IReally sorry I’ve not been here.  It’s impossible in today’s world to be everywhere at once.  Today I got immersed in cleaning living room, a closet, bathroom, and parts of the kitchen.  A real swab job.  I got the book on art I was taking notes on.  Among other.  I don’t have enough time to take care of everything!  The leaves are starting!  I am fitting blind contour drawing practice in but I’ve got to get back to photo indexing.  I never thought the last half of life would be a car crash.  Sometimes it feels like nothing is being accomplished.  But I know art practice is making headway because I sometime feel like my head is reading to receive input from my bodies learning curve.  I can’t do both at once.   There is too much going on in my life.  I really wish I didn’t have to work to pay bills or my drawings or photos could do that.  I wish I could get married or win the lottery.  It’s like the whole of society is structured to keep you busy!  It’s too structured.  I really can’t take any more stuff I have to do.  It’s a relief to eat.  So simple and whole, nothing else is right now but house cleaning!!  I wanted to make this background stand alone and I am working on another digital picture...Wooo Wooo!!!!And those pictures at the top are too wide.  I've done others, but it's different looking at them for real, in the physical world and putting pictures up in here.

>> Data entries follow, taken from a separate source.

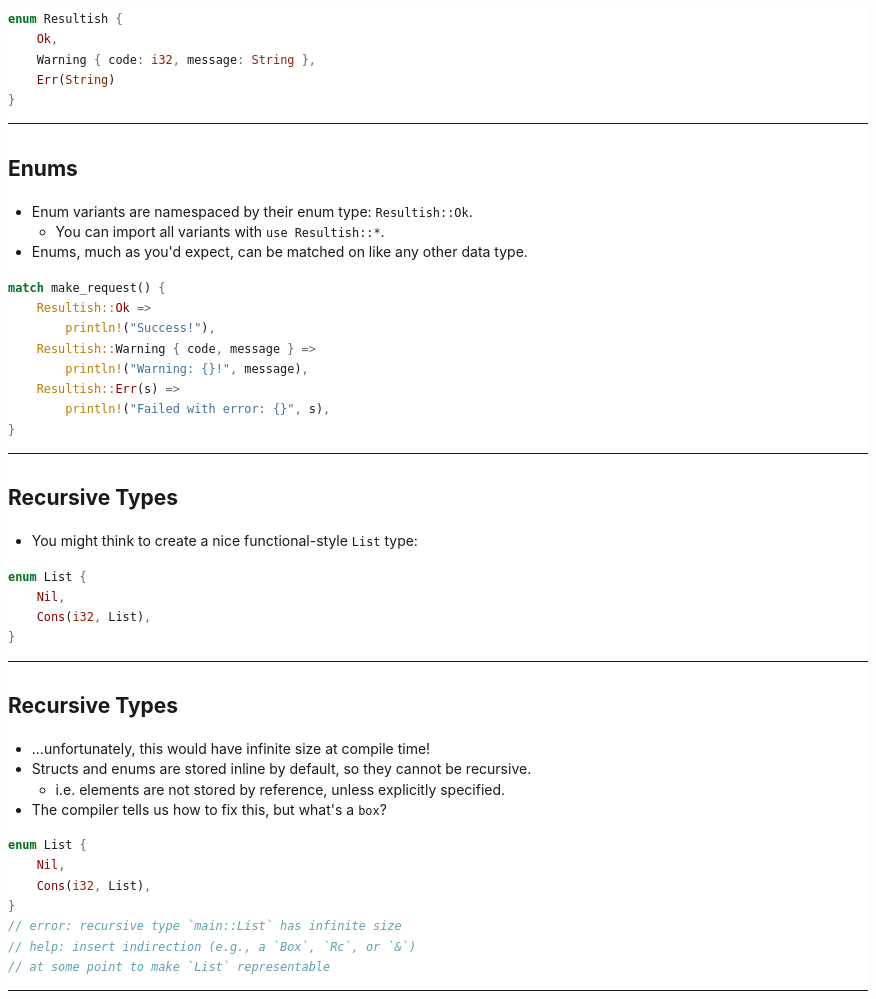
 ```rust
enum Resultish {
    Ok,
    Warning { code: i32, message: String },
    Err(String)
}
```

---
## Enums

- Enum variants are namespaced by their enum type: `Resultish::Ok`.
    - You can import all variants with `use Resultish::*`.
- Enums, much as you'd expect, can be matched on like any other data type.

```rust
match make_request() {
    Resultish::Ok =>
        println!("Success!"),
    Resultish::Warning { code, message } =>
        println!("Warning: {}!", message),
    Resultish::Err(s) =>
        println!("Failed with error: {}", s),
}
```

---
## Recursive Types

- You might think to create a nice functional-style `List` type:

```rust
enum List {
    Nil,
    Cons(i32, List),
}
```

---
## Recursive Types

- ...unfortunately, this would have infinite size at compile time!
- Structs and enums are stored inline by default, so they cannot be recursive.
    - i.e. elements are not stored by reference, unless explicitly specified.
- The compiler tells us how to fix this, but what's a `box`?

```rust
enum List {
    Nil,
    Cons(i32, List),
}
// error: recursive type `main::List` has infinite size
// help: insert indirection (e.g., a `Box`, `Rc`, or `&`)
// at some point to make `List` representable
```

---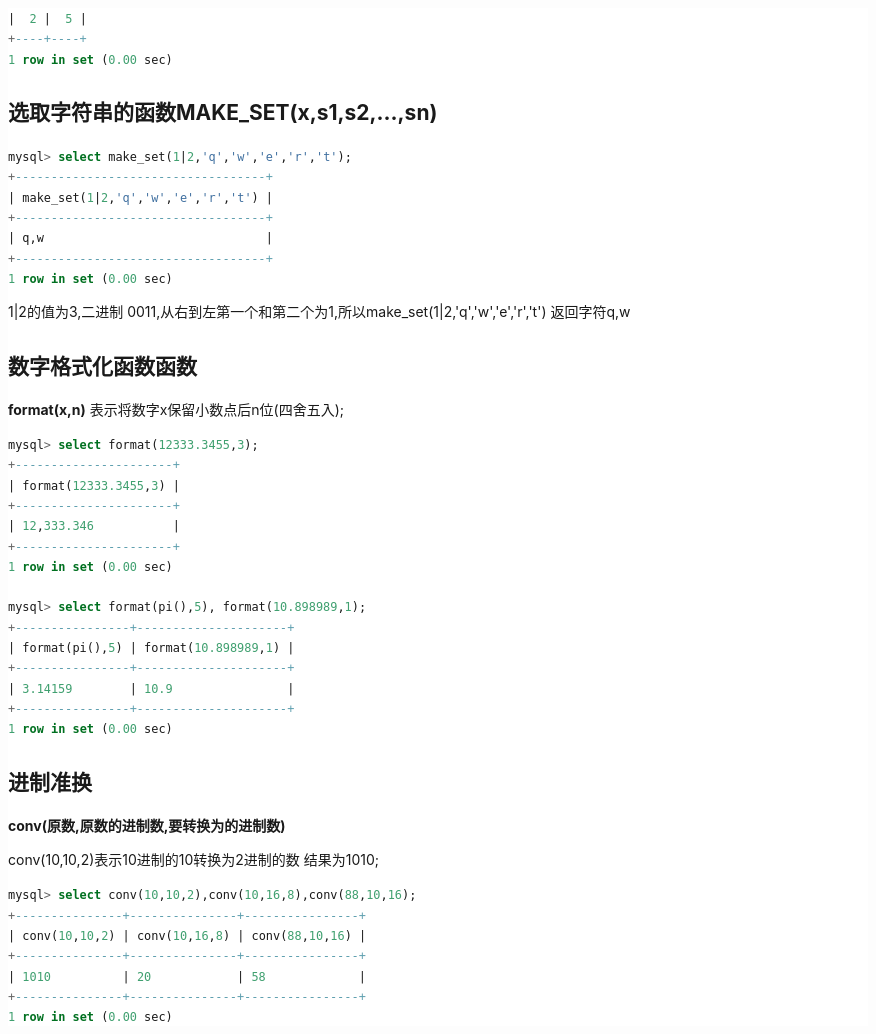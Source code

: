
 ```sql
|  2 |  5 |
+----+----+
1 row in set (0.00 sec)

```

## 选取字符串的函数MAKE_SET(x,s1,s2,…,sn)

```sql
mysql> select make_set(1|2,'q','w','e','r','t');
+-----------------------------------+
| make_set(1|2,'q','w','e','r','t') |
+-----------------------------------+
| q,w                               |
+-----------------------------------+
1 row in set (0.00 sec)
```

1|2的值为3,二进制 0011,从右到左第一个和第二个为1,所以make_set(1|2,'q','w','e','r','t') 返回字符q,w

## 数字格式化函数函数

**format(x,n)**
表示将数字x保留小数点后n位(四舍五入);

```sql
mysql> select format(12333.3455,3);
+----------------------+
| format(12333.3455,3) |
+----------------------+
| 12,333.346           |
+----------------------+
1 row in set (0.00 sec)

mysql> select format(pi(),5), format(10.898989,1);
+----------------+---------------------+
| format(pi(),5) | format(10.898989,1) |
+----------------+---------------------+
| 3.14159        | 10.9                |
+----------------+---------------------+
1 row in set (0.00 sec)

```

## 进制准换

**conv(原数,原数的进制数,要转换为的进制数)**

 conv(10,10,2)表示10进制的10转换为2进制的数  结果为1010;

```sql
mysql> select conv(10,10,2),conv(10,16,8),conv(88,10,16);
+---------------+---------------+----------------+
| conv(10,10,2) | conv(10,16,8) | conv(88,10,16) |
+---------------+---------------+----------------+
| 1010          | 20            | 58             |
+---------------+---------------+----------------+
1 row in set (0.00 sec)
```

I’VE GOTTEN THRU HALF OF LEAVES.  YAHOO!  I’VE GOT A FEW JOBS COMING UP.  IT SEEMS THEY ALL GO AWAY IF I DAY TRIP, TAKE PICTURES, OR USE MY CREDIT CARD.   (ISSN’T THAT MY OWN BUSINESS?)  I HAVEN’T HAD JOBS FOR AWHILE.  MAYBE IT IS COINCIDENCE, BUT THIS IS THE THIRD TIME.
I DID TAKE SOME PICS WITH THE FALL.  I MADE A 1ST MISTAKE BECAUSE I WAS SCARED AND IN A HURRY.   I DELETED ALL THE PICS ON THE CARD.  [I HAD LOCKED ALL THE NEW PICTURES FROM DELETION…BUT I FORGOT I DIDN’T LOCK THE LATEST.  I LOST ABOUT THREE I CAN REMEMBER I DIDN’T WANT TO LOSE, AND MORE THAN THAT.  BUT THE NEW PICTURES I TOOK WERE BETTER THAN THE LAST, BUT I DIDN’T WANT TO LOSE THE THREE.   I’M BACK INTO PHOTO INDEXING.  BUT I’M JUST SPINNING MY WHEELS, NOT REALLY GETTING ANY FURTHER IN IT BECAUSE ALL I AM WORKING ON IS GETTING MY LATEST YEAR PICTURES TOGETHER IN FOLDERS.  THAT MAY NOT SOUND LIKE MUCH, BUT LOOKING OVER PICTURES FOR DELETION ON SCREEN IS SERIOUS THINKING.  I TRY TO PROJECT WHAT MIGHT BE AVAILIBLE TO SAVE A PICTURE AND AGANOIZE OVER ONES I DON’T WANT.  IN THE END I THINK I AM DOING A GOOD JOB AT IT.  ALTHOUGH, I WISH THERE WAS A QUICK WAY TO STICK CHANGED ELEMENTS FROM ALMOST IDENTICAL SHOTS INTO ONE OR THE OTHER, THUS SAVING SPACE.  I’M TRYING TO CUT DOWN.  I DIDN’T GO TO THE FAIR, I DIDN’T GO TO THE PARADE, I DIDN’T DO FARM PICTURES.  I GET SICK OF THE SAME THING.  TODAY I’M OFF BECAUSE I WORKED LIKE HELL ON THE LEAVES FOR THE PAST TWO DAYS.  YESTERDAY I WAS OUT TIL PAST DARK DOING UP THE FRONT AND BACK YARDS AGAIN!!!!  BUT, NOW, IF I GET IN TROUBLE, THE YARDS MAY BE ABLE TO RIDE OUT THE LITTLE LEAVES WHILE I GET TO THE BIG.  I HAVE ONE TREE THAT DOESN’T LOSE IT’S LEAVES TIL, USUALLY DEC!!!!!  SO I CAN BE OUT THERE OR NOT TRYING TO RAKE FROZEN OR SNOW LEAVES!  I’VE GOT TOO MANY THINGS TO DO RIGHT NOW.  BUT MY UNHAPPYINESS AT NOT BEING WITH FRENDS IS GROWING AND THAT PUTS ME AT PEACE.  BECAUSE I’VE GOT TO FIX THAT.love val!